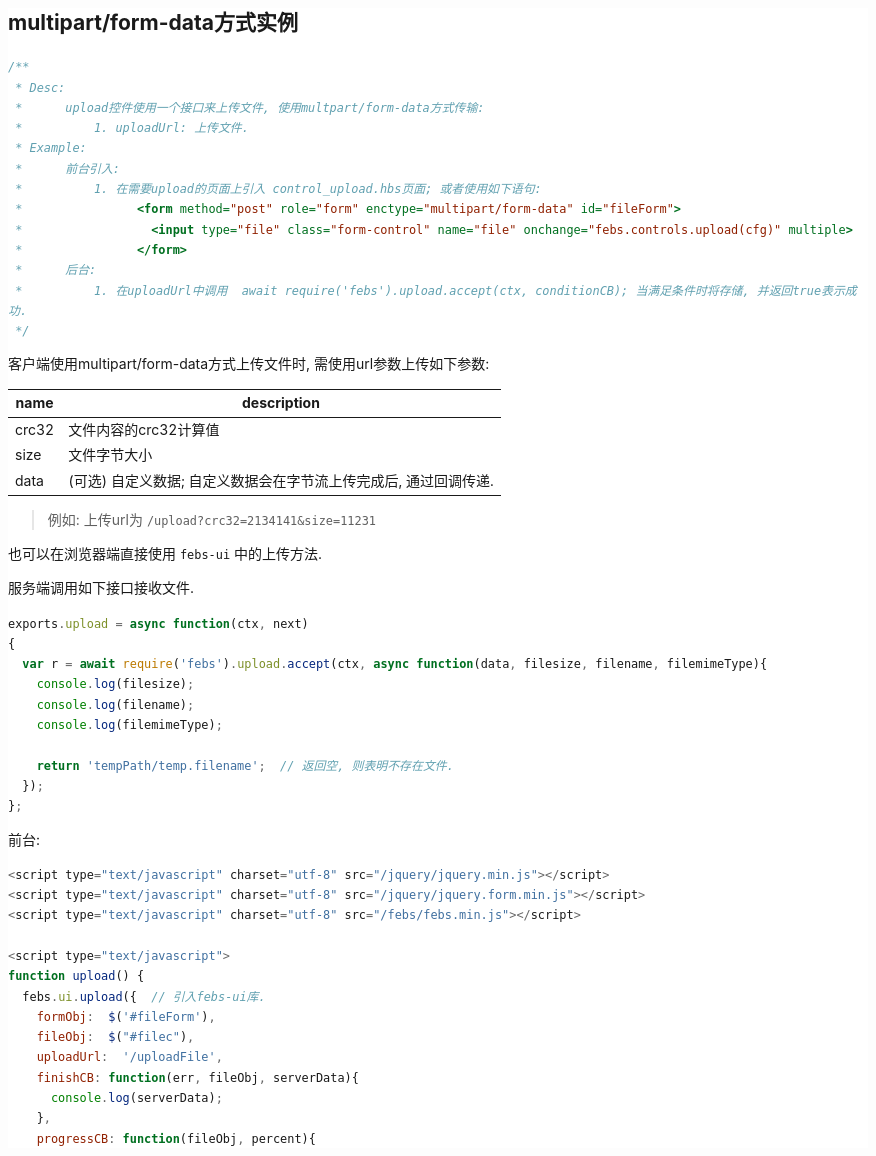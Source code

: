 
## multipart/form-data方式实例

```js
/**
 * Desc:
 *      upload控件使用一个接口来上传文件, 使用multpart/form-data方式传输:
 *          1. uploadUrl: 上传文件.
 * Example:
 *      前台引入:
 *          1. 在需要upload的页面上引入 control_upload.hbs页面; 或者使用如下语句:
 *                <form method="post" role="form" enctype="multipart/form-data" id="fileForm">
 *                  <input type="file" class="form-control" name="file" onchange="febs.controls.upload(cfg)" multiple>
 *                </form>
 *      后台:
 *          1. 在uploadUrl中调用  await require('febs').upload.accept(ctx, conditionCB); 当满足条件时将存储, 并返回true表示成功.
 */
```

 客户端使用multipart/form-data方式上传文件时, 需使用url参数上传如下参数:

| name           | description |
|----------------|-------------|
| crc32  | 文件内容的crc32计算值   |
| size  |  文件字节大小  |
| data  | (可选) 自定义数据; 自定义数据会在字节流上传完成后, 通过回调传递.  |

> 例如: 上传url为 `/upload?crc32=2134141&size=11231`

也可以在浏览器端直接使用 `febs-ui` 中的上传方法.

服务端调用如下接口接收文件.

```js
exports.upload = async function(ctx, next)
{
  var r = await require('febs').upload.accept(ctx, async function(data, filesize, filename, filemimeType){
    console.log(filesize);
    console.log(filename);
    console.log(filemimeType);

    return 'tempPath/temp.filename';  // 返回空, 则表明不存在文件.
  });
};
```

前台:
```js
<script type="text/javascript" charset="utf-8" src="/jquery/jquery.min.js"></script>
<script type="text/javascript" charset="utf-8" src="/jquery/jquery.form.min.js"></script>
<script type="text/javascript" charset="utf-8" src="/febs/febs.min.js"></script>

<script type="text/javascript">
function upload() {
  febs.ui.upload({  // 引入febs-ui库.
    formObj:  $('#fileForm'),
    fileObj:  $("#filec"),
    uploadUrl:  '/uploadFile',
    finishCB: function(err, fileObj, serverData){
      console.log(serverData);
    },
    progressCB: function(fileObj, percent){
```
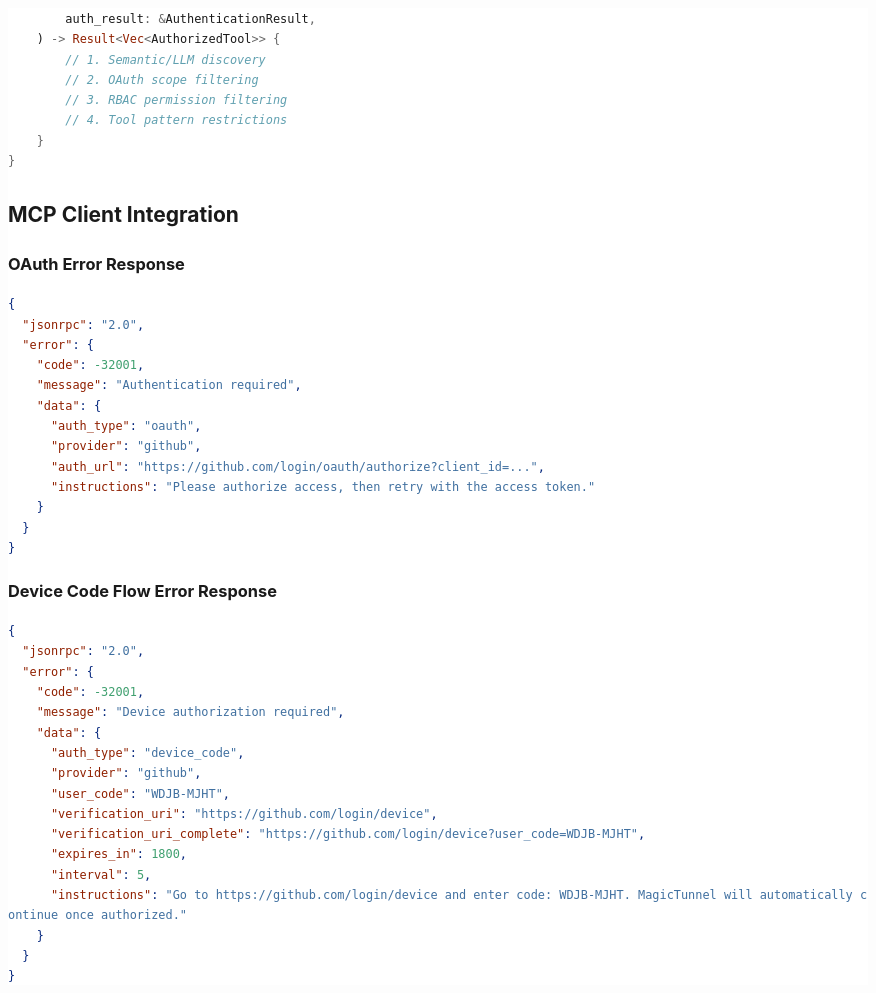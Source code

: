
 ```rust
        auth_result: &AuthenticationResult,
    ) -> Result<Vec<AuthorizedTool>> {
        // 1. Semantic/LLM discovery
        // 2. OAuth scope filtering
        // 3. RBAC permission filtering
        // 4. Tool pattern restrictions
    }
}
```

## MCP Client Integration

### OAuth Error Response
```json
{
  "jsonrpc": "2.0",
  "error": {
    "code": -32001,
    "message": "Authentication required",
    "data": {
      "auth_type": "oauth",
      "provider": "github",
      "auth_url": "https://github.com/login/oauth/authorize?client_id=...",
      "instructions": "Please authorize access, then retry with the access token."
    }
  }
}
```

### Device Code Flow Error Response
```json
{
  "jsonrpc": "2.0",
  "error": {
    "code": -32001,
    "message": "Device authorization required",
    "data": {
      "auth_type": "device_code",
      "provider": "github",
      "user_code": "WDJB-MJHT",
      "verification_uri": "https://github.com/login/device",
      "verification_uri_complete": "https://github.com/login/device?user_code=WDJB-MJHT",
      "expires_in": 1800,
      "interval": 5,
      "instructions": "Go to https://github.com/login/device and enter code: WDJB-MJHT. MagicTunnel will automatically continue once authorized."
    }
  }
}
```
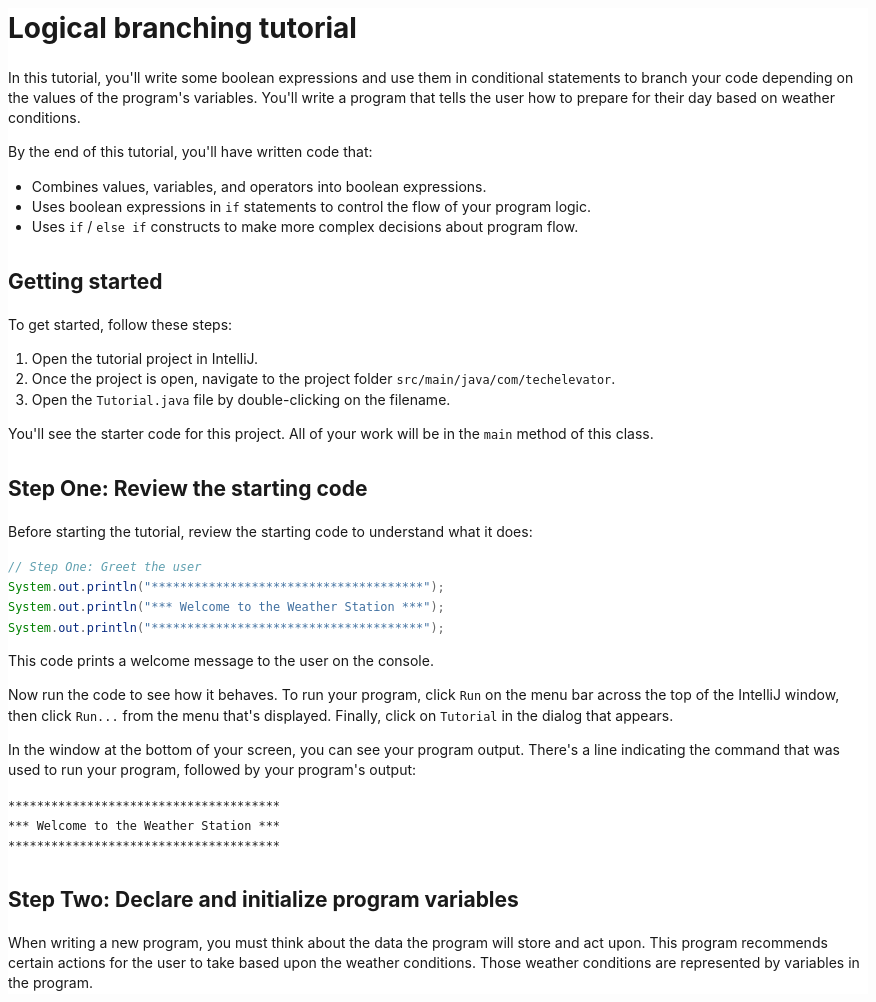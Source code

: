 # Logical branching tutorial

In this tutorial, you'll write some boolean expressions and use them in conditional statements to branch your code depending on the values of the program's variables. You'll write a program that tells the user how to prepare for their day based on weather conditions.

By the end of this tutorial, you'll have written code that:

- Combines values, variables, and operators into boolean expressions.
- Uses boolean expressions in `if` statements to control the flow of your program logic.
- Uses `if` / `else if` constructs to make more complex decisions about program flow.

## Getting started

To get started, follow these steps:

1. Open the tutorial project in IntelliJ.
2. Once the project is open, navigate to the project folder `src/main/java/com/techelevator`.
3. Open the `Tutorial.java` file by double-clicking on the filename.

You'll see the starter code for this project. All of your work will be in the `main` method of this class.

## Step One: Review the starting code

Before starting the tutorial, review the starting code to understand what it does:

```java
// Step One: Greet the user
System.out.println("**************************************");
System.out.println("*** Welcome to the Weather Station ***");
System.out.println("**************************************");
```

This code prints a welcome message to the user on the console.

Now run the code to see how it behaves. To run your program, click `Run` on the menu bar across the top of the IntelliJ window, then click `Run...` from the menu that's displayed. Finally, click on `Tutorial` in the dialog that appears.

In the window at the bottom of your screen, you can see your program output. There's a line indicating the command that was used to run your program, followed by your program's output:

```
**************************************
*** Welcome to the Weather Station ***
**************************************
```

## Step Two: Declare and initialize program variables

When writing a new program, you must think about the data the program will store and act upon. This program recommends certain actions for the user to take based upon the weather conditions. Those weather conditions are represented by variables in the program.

ASSIGNMENT: Quote every entry exactly, with the pictures omitted.

OUTPUT BELOW:
Source code

: 
## multipart/form-data方式实例

```js
/**
 * Desc:
 *      upload控件使用一个接口来上传文件, 使用multpart/form-data方式传输:
 *          1. uploadUrl: 上传文件.
 * Example:
 *      前台引入:
 *          1. 在需要upload的页面上引入 control_upload.hbs页面; 或者使用如下语句:
 *                <form method="post" role="form" enctype="multipart/form-data" id="fileForm">
 *                  <input type="file" class="form-control" name="file" onchange="febs.controls.upload(cfg)" multiple>
 *                </form>
 *      后台:
 *          1. 在uploadUrl中调用  await require('febs').upload.accept(ctx, conditionCB); 当满足条件时将存储, 并返回true表示成功.
 */
```

 客户端使用multipart/form-data方式上传文件时, 需使用url参数上传如下参数:

| name           | description |
|----------------|-------------|
| crc32  | 文件内容的crc32计算值   |
| size  |  文件字节大小  |
| data  | (可选) 自定义数据; 自定义数据会在字节流上传完成后, 通过回调传递.  |

> 例如: 上传url为 `/upload?crc32=2134141&size=11231`

也可以在浏览器端直接使用 `febs-ui` 中的上传方法.

服务端调用如下接口接收文件.

```js
exports.upload = async function(ctx, next)
{
  var r = await require('febs').upload.accept(ctx, async function(data, filesize, filename, filemimeType){
    console.log(filesize);
    console.log(filename);
    console.log(filemimeType);

    return 'tempPath/temp.filename';  // 返回空, 则表明不存在文件.
  });
};
```

前台:
```js
<script type="text/javascript" charset="utf-8" src="/jquery/jquery.min.js"></script>
<script type="text/javascript" charset="utf-8" src="/jquery/jquery.form.min.js"></script>
<script type="text/javascript" charset="utf-8" src="/febs/febs.min.js"></script>

<script type="text/javascript">
function upload() {
  febs.ui.upload({  // 引入febs-ui库.
    formObj:  $('#fileForm'),
    fileObj:  $("#filec"),
    uploadUrl:  '/uploadFile',
    finishCB: function(err, fileObj, serverData){
      console.log(serverData);
    },
    progressCB: function(fileObj, percent){
```
Source code

:
 ```rust
        auth_result: &AuthenticationResult,
    ) -> Result<Vec<AuthorizedTool>> {
        // 1. Semantic/LLM discovery
        // 2. OAuth scope filtering
        // 3. RBAC permission filtering
        // 4. Tool pattern restrictions
    }
}
```

## MCP Client Integration

### OAuth Error Response
```json
{
  "jsonrpc": "2.0",
  "error": {
    "code": -32001,
    "message": "Authentication required",
    "data": {
      "auth_type": "oauth",
      "provider": "github",
      "auth_url": "https://github.com/login/oauth/authorize?client_id=...",
      "instructions": "Please authorize access, then retry with the access token."
    }
  }
}
```

### Device Code Flow Error Response
```json
{
  "jsonrpc": "2.0",
  "error": {
    "code": -32001,
    "message": "Device authorization required",
    "data": {
      "auth_type": "device_code",
      "provider": "github",
      "user_code": "WDJB-MJHT",
      "verification_uri": "https://github.com/login/device",
      "verification_uri_complete": "https://github.com/login/device?user_code=WDJB-MJHT",
      "expires_in": 1800,
      "interval": 5,
      "instructions": "Go to https://github.com/login/device and enter code: WDJB-MJHT. MagicTunnel will automatically continue once authorized."
    }
  }
}
```
Source code

: # Logical branching tutorial

In this tutorial, you'll write some boolean expressions and use them in conditional statements to branch your code depending on the values of the program's variables. You'll write a program that tells the user how to prepare for their day based on weather conditions.

By the end of this tutorial, you'll have written code that:

- Combines values, variables, and operators into boolean expressions.
- Uses boolean expressions in `if` statements to control the flow of your program logic.
- Uses `if` / `else if` constructs to make more complex decisions about program flow.

## Getting started

To get started, follow these steps:

1. Open the tutorial project in IntelliJ.
2. Once the project is open, navigate to the project folder `src/main/java/com/techelevator`.
3. Open the `Tutorial.java` file by double-clicking on the filename.

You'll see the starter code for this project. All of your work will be in the `main` method of this class.

## Step One: Review the starting code

Before starting the tutorial, review the starting code to understand what it does:

```java
// Step One: Greet the user
System.out.println("**************************************");
System.out.println("*** Welcome to the Weather Station ***");
System.out.println("**************************************");
```

This code prints a welcome message to the user on the console.

Now run the code to see how it behaves. To run your program, click `Run` on the menu bar across the top of the IntelliJ window, then click `Run...` from the menu that's displayed. Finally, click on `Tutorial` in the dialog that appears.

In the window at the bottom of your screen, you can see your program output. There's a line indicating the command that was used to run your program, followed by your program's output:

```
**************************************
*** Welcome to the Weather Station ***
**************************************
```

## Step Two: Declare and initialize program variables

When writing a new program, you must think about the data the program will store and act upon. This program recommends certain actions for the user to take based upon the weather conditions. Those weather conditions are represented by variables in the program.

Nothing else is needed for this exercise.